椅子が置かれた部屋では相変わらず暖炉の火が燃え続けていたが、椅子の身を案じてなのか、今は椅子には座るものはなかった。骨組みの方に異常はない。椅子を覆う厚い皮にも大きな傷はなかったが、所々むくんだようになっていて、脚にあしらわれた銀のバンドが重そうに肌の上にはまっていた。臭いがあるのかまでは判らない。ただ、思い返してみると最近になってメイドがひときわ強く拭うようになった座面の奥の隅と、クッションにおされたピンの周りにむずがゆいようなべたつきがあるように思えた。メイドのカスリーンが皮を傷つけてしまって(犯人は今知ったばかりだ)、家具職人がその針と糸で綴ったあとも様々な指先が傷跡を気にするように同じところをなぞっていたことも思い出す。どうにも傷跡というものは気になるらしい。

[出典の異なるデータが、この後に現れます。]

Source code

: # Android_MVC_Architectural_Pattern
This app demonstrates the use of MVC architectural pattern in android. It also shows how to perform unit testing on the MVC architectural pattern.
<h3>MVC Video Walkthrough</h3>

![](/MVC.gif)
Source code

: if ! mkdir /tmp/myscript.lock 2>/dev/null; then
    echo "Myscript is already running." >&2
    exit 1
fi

ようやく枯れた喉から出る咳を押さえ込むことに成功した老執事が、私はあの椅子の脚に模様があるところが気に入っているんですよ、と控えめな声で言った。
「手前側の右脚の裏の。けして目立つところではございませんが、表に出してしまうとそこにばかり目が行ってしまうので随分工夫されたんだと思います。あの椅子は薔薇の椅子と呼ばれているそうですが、これとよく似た柄を故郷で目にしたことがあるので」
私の出身はヴェキポーレという山間の街でしてね、と老人の声が続ける。
「今はもう目にする機会もありません。なにしろ工房も職人もなくなってしまったものですから。元々が小さな街で、人口があまり多くなかったところに紛争が起こりましてな。戦争よりも内紛の方がよほど質が悪い。ひどい話が行動を共にする人間以外のところに爆弾を放り込んでおけば良いと言った塩梅でした。思想があちらかこちらかで別れたものですので、出自や土地を問わないのです。故郷には借金ばかりであまり思い入れのない私が言うのも何ですが──」
お若い方には老人の昔話など大して面白くもないでしょうから、と老人の話が立ち止まりかけたのを家具職人が促した。

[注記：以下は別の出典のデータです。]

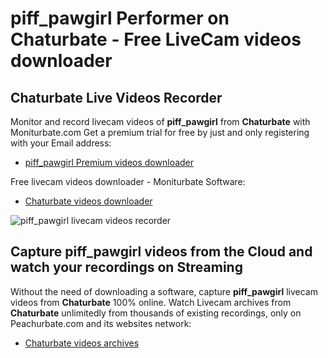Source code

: # piff_pawgirl Performer on Chaturbate - Free LiveCam videos downloader

## Chaturbate Live Videos Recorder

Monitor and record livecam videos of **piff_pawgirl** from **Chaturbate** with Moniturbate.com
Get a premium trial for free by just and only registering with your Email address:
* [piff_pawgirl Premium videos downloader](https://moniturbate.com/request-demo-licence-key.html)

Free livecam videos downloader - Moniturbate Software:
* [Chaturbate videos downloader](https://moniturbate.com/moniturbate-download-software.html)

![piff_pawgirl livecam videos recorder](https://peachurnet.com/templates/moniturbate-software.png)


## Capture piff_pawgirl videos from the Cloud and watch your recordings on Streaming

Without the need of downloading a software, capture **piff_pawgirl** livecam videos from **Chaturbate** 100% online.
Watch Livecam archives from **Chaturbate** unlimitedly from thousands of existing recordings, only on Peachurbate.com and its websites network:
* [Chaturbate videos archives](https://peachurnet.com/)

「私もあの辺りには旅をしたことがあります。ルーベラを越えてフルデミの方まで、仕事で。丁度紛争の前でしょうか。慣れない道にへどもどしながら崖際の道を走ったものです。あのでこぼこ道に比べたら、この辺りは全く穏やかでいいものです」
「人は見かけによらないものだということを、すっかり忘れておりましたよ」
ならばもうしばらくの間私の昔話につきあってくださいますか、と老人が言葉の合間に脚を組み直す気配が伝わってきた。

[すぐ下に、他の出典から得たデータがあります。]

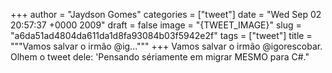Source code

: 
+++
author = "Jaydson Gomes"
categories = ["tweet"]
date = "Wed Sep 02 20:57:37 +0000 2009"
draft = false
image = "{TWEET_IMAGE}"
slug = "a6da51ad4804da611da1d8fa93084b03f5942e2f"
tags = ["tweet"]
title = """Vamos salvar o irmão  @ig..."""
+++
Vamos salvar o irmão  @igorescobar. Olhem o tweet dele: 'Pensando sériamente em migrar MESMO para C#."
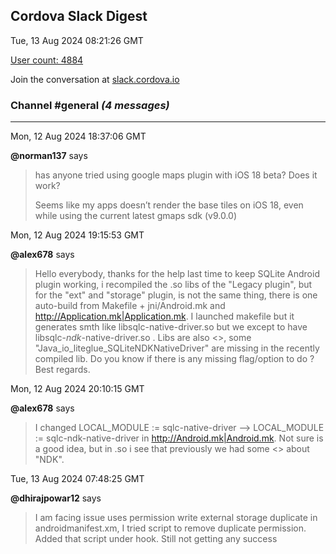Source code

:## Cordova Slack Digest
Tue, 13 Aug 2024 08:21:26 GMT

[User count: 4884](https://cordova.slack.com/)


Join the conversation at [slack.cordova.io](http://slack.cordova.io/)

### __Channel #general__ _(4 messages)_
---

Mon, 12 Aug 2024 18:37:06 GMT

__@norman137__ says 
> has anyone tried using google maps plugin with iOS 18 beta? Does it work?
> 
> Seems like my apps doesn’t render the base tiles on iOS 18, even while using the current latest gmaps sdk (v9.0.0)
> 

Mon, 12 Aug 2024 19:15:53 GMT

__@alex678__ says 
> Hello everybody, thanks for the help last time to keep SQLite Android plugin working, i recompiled the .so libs of the "Legacy plugin", but for the "ext" and "storage" plugin, is not the same thing, there is one auto-build from Makefile + jni/Android.mk and <http://Application.mk|Application.mk>. I launched makefile but it generates smth like libsqlc-native-driver.so but we except to have libsqlc-*ndk*-native-driver.so  . Libs are also &lt;&gt;, some "Java_io_liteglue_SQLiteNDKNativeDriver" are missing in the recently compiled lib. Do you know if there is any missing flag/option to do ? Best regards.
> 

Mon, 12 Aug 2024 20:10:15 GMT

__@alex678__ says 
> I changed LOCAL_MODULE := sqlc-native-driver --&gt; LOCAL_MODULE := sqlc-ndk-native-driver in <http://Android.mk|Android.mk>. Not sure is a good idea, but in .so i see that previously we had some &lt;&gt; about "NDK".
> 

Tue, 13 Aug 2024 07:48:25 GMT

__@dhirajpowar12__ says 
> I am facing issue uses permission write external storage duplicate in androidmanifest.xm, I tried script to remove duplicate permission. Added that script under hook. Still not getting any success
>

「政府からは過激派の巣窟とみなされた場所ですが、実際のところどうだったのかは知りません。確かに、潜伏にはもってこいの場所だ。あなたも車窓からご覧になられたのであればご存じでしょうが、峠を越えるまではなにしろ道が狭くて入り組んでいる。一度山脈を超えれば穏やかな丘陵が広がっていて、元々はその丘陵地帯で養った羊の毛を加工したり売りさばいたりするところからヴェキポーレの町は発展しました」
私は行商のせがれでしてね、と老人が言った。
「刺繍や織物が有名で、首都に持っていけばそれなりの値がつきます。私の親父は博打で身代を傾けたあげく街を追放された身でしたので、親父は首都に出かけていって品物を売りさばき、私は親父の代わりに御用聞きで街の店を回り、注文の品を受け取るのが仕事でした。市街地は織物の店がひしめき合っていて、家族経営の小さな店の、二階が工房で、一階が帳場でした。あの地方特有のせり出した窓がずらりと並ぶ様はご覧になりましたか。窓の外には鉢植えを置きましてね」
執事の声には街の話になる以前には見られなかった東方訛が、薄い皮膚の下から肉薄する。紛争の話はどこへ行ったのかと思う程ののどかさだ。椅子の部屋では誰かが暖炉の前で薪をくべるのか、熱がつかの間遮られる。
「父親が一階で帳場を仕切り、二階で妻子が刺繍や織物に励む。通いで縫子をやるものもおりましたし、商いに出るものもいました。私は親父に隠れて糸の輸入をしまして、それを売りさばいて小遣いにしたものです。染め粉と色糸が一番売れます。意中の娘がある若者は色糸を送って刺繍を頼み、娘の方はハンカチなんぞにその糸で刺繍を凝らして若者に渡す。ですから良い年頃になると、娘は日がな二階の出窓の辺りにいて、織物や刺繍をしながら下の道を通る人々を眺めている。椅子の模様──あれは薔薇の花ですね。ヴェキポーレの町ではめいめいそれぞれの得意の紋を持っていて、ハンカチ一枚にも名前代わりに家の刺繍を入れるんです。あの薔薇の模様の家もありました」
娘から誘うときはハンカチに自分の家の模様を刺繍をして渡すので、色男が町を歩くと二階から刺繍がされたのハンカチが雪のように降りますよ、と執事は家具職人を見たらしかった。
「先生ならお土産には困らなかったでしょう」
「あいにく天気が悪い日でして」
「では山羊のラクレットはお召し上がりになりましたか? 羊の方は毛を取りますが、山羊の方は乳を取るんです」
仕事で行ったもんですから──と答える家具職人の声に済まなさそうな色が混じった。
「あまり長くは滞在しなかったので。お客様からのご注文の皮がどうやらあの辺りにありそうだと聞いて向かったのは良かったのですが、紛争がはじまりかけていて……いえ、もうはじまっていました。首尾よく上物が手に入れられたので、大慌てで帰ってきた記憶しかありません」
言われてみれば出窓が軒のように連なる通りもあったかもしれませんが、と慰めるように言う家具職人の言葉に耳を傾けながら、暗闇の中にその街の姿を思い描くことにした。日のよくあたる二階の窓は、より多くの光を求めた結果道に向かってせり出しており、その先に木組みの鉢入れがあって、各家の家紋に使われる花が植えられている。その鉢植えに水をやるのはその家の若い娘の役目だ。手入れをしながら草木の枝の色や形を覚えて、刺繍の図案を作るときの助けにする。